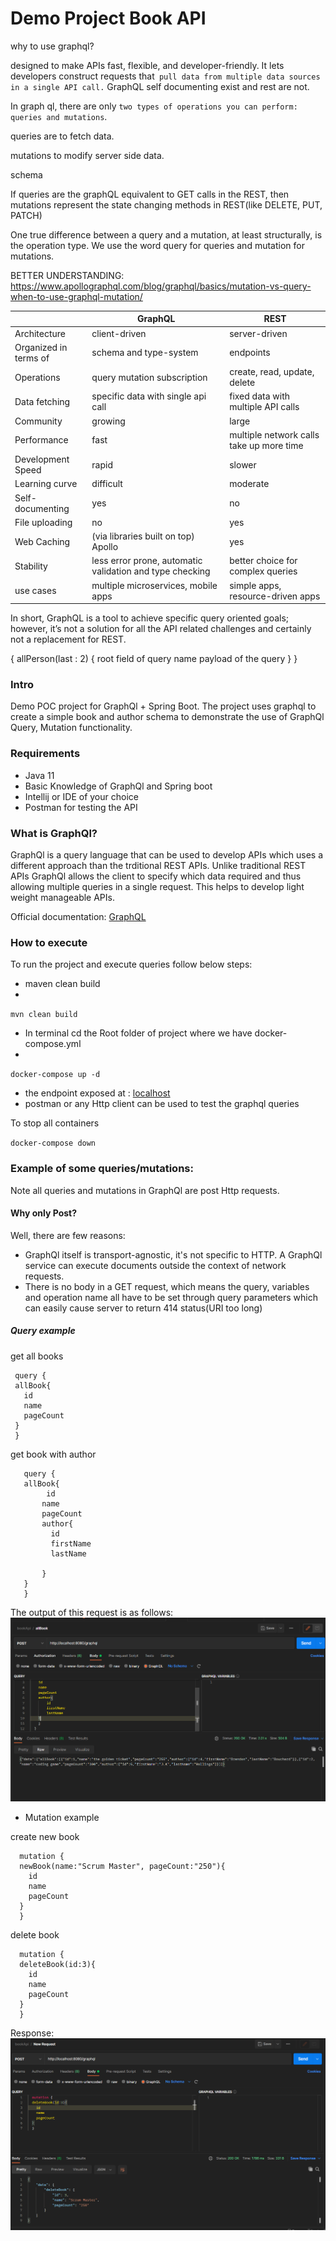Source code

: # Demo Project Book API

why to use graphql?

designed to make APIs fast, flexible, and developer-friendly.
It lets developers construct requests that` pull data from multiple data sources in a single API call.`
GraphQL self documenting exist and rest are not.

In graph ql,
there are only `two types of operations you can perform: queries and mutations`.


queries are to fetch data.


mutations to modify server side data.

schema

If queries are the graphQL equivalent to GET calls in the REST, then mutations represent the state changing methods in REST(like DELETE, PUT, PATCH)

One true difference between a query and a mutation, at least structurally, is the operation type.
We use the word query for queries and mutation for mutations.


BETTER UNDERSTANDING: https://www.apollographql.com/blog/graphql/basics/mutation-vs-query-when-to-use-graphql-mutation/

|                           | GraphQL    | REST  |
| ------- | --- | --- |
| Architecture              | client-driven | server-driven |
| Organized in terms of     | schema and type-system | endpoints |
| Operations                | query mutation subscription | create, read, update, delete |
| Data fetching             | specific data with single api call | fixed data with multiple API calls |
| Community                 | growing | large |
| Performance               | fast | multiple network calls take up more time |
| Development Speed         | rapid | slower |
| Learning curve            | difficult | moderate |
| Self-documenting          | yes  | no |
| File uploading            | no | yes |
| Web Caching               | (via libraries built on top) Apollo | yes |
| Stability                 | less error prone, automatic validation and type checking  | better choice for complex queries |
| use cases                 | multiple microservices, mobile apps | simple apps, resource-driven apps |

In short, GraphQL is a tool to achieve specific query oriented goals; however, it’s not a solution for all the API related challenges and certainly not a replacement for REST.

{
    allPerson(last : 2) { root field of query 
        name  payload of the query 
        }
    }


### Intro
Demo POC project for GraphQl + Spring Boot. 
The project uses graphql to create a simple book and author schema to demonstrate the use of GraphQl
Query, Mutation functionality.

### Requirements
- Java 11
- Basic Knowledge of GraphQl and Spring boot
- Intellij or IDE of your choice
- Postman for testing the API

### What is GraphQl?

GraphQl is a query language that can be used to develop APIs which uses a different approach than the trditional
REST APIs. Unlike traditional REST APIs GraphQl allows the client to specify which data required and thus allowing multiple 
queries in a single request. This helps to develop light weight manageable APIs. 

Official documentation: [GraphQL](https://graphql.org/)

### How to execute
To run the project and execute queries follow below steps:
 * maven clean build
 * 
``
mvn clean build
 ``
 * In terminal cd the Root folder of project where we have docker-compose.yml
 * 
``
docker-compose up -d
 ``
 * the endpoint exposed at : [localhost](http://localhost:8080/graphql)
 * postman or any Http client can be used to test the graphql queries

To stop all containers

``
docker-compose down
``

 
 ###  Example of some queries/mutations:
Note all queries and mutations in GraphQl are post Http requests.

#### Why only Post?
Well, there are few reasons:
* GraphQl itself is transport-agnostic, it's not specific to HTTP. A GraphQl service can execute documents outside the context of network requests.
* There is no body in a GET request, which means the query, variables and operation name all have to be set through query parameters which
  can easily cause server to return 414 status(URI too long)


##### Query example 
 get all books
 ```
  query {
  allBook{
    id
    name
    pageCount
  }
  }
```

get book with author
``` 
   query {
   allBook{
        id
       name
       pageCount
       author{
         id
         firstName
         lastName
  
       }
   }
   }
```
The output of this request is as follows:
![allBook](/img/allBook.png)

* Mutation example

create new book
```
  mutation {
  newBook(name:"Scrum Master", pageCount:"250"){
    id
    name
    pageCount
  }
  }
``` 

delete book
```
  mutation {
  deleteBook(id:3){
    id
    name
    pageCount
  }
  }
```
Response:
![deleteBook](/img/deleteBook.png)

• • • • •

> Activity
Which lines in the records above contain the string "driven"? Copy them.

> Written solution
| Architecture              | client-driven | server-driven |
| use cases                 | multiple microservices, mobile apps | simple apps, resource-driven apps |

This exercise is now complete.